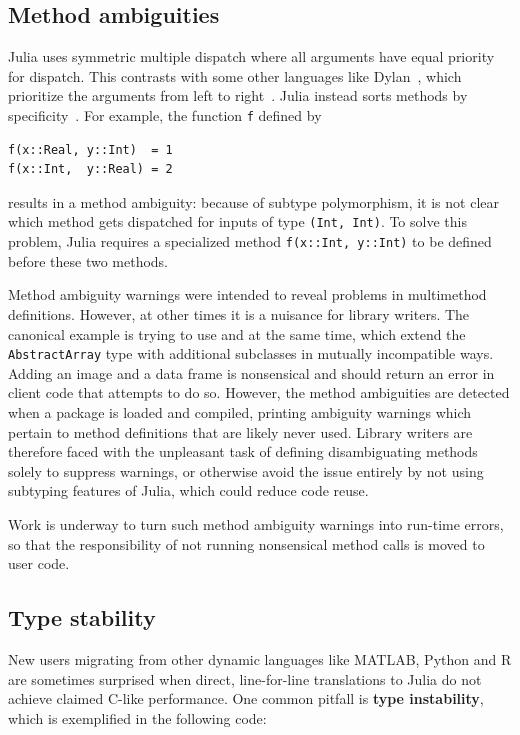\documentclass[10pt, preprint]{sigplanconf}
\begin{document}
\subsection{Method ambiguities}

Julia uses symmetric multiple dispatch where all arguments have equal priority
for dispatch. This contrasts with some other languages like
Dylan~\cite{dylanman}, which
prioritize the arguments from left to right~\cite{Agrawal1991}. Julia instead
sorts methods by specificity~\cite{Bezanson2012}. For example, the function
\verb|f| defined by

\begin{lstlisting}
f(x::Real, y::Int)  = 1
f(x::Int,  y::Real) = 2
\end{lstlisting}
%
results in a method ambiguity: because of subtype polymorphism, it is not clear
which method gets dispatched for inputs of type \verb|(Int, Int)|. To solve
this problem, Julia
requires a specialized method \verb|f(x::Int, y::Int)| to be defined before
these two methods.

Method ambiguity warnings were intended to reveal problems in multimethod
definitions. However, at other times it is a nuisance for library
writers. The canonical example is trying to use  and
 at the same time, which extend the \verb|AbstractArray|
type with additional subclasses in mutually incompatible ways. Adding an image
and a data frame is nonsensical and should return an error in client code that
attempts to do so. However, the method ambiguities are detected when a package
is loaded and compiled, printing ambiguity warnings which pertain to method
definitions that are likely never used.
Library writers are therefore faced with the unpleasant task of defining
disambiguating methods solely to suppress warnings, or otherwise
avoid the issue entirely by not using subtyping features of Julia, which could
reduce code reuse.

Work is underway to turn such method ambiguity warnings into run-time errors,
so that the responsibility of not running nonsensical method calls is moved to
user code.

\subsection{Type stability}

New users migrating from other dynamic languages like MATLAB, Python and R are
sometimes surprised when direct, line-for-line translations to Julia do not
achieve claimed C-like performance.
One common pitfall is \textbf{type instability}, which is exemplified in the following
code:
\end{document}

☆ ☆ ☆ ☆

About this task
Given the records above, return exactly the lines starting at the line containing "requires a specialized" and ending at the line containing "at the same", including both.

Expected output
requires a specialized method \verb|f(x::Int, y::Int)| to be defined before
these two methods.

Method ambiguity warnings were intended to reveal problems in multimethod
definitions. However, at other times it is a nuisance for library
writers. The canonical example is trying to use  and
 at the same time, which extend the \verb|AbstractArray|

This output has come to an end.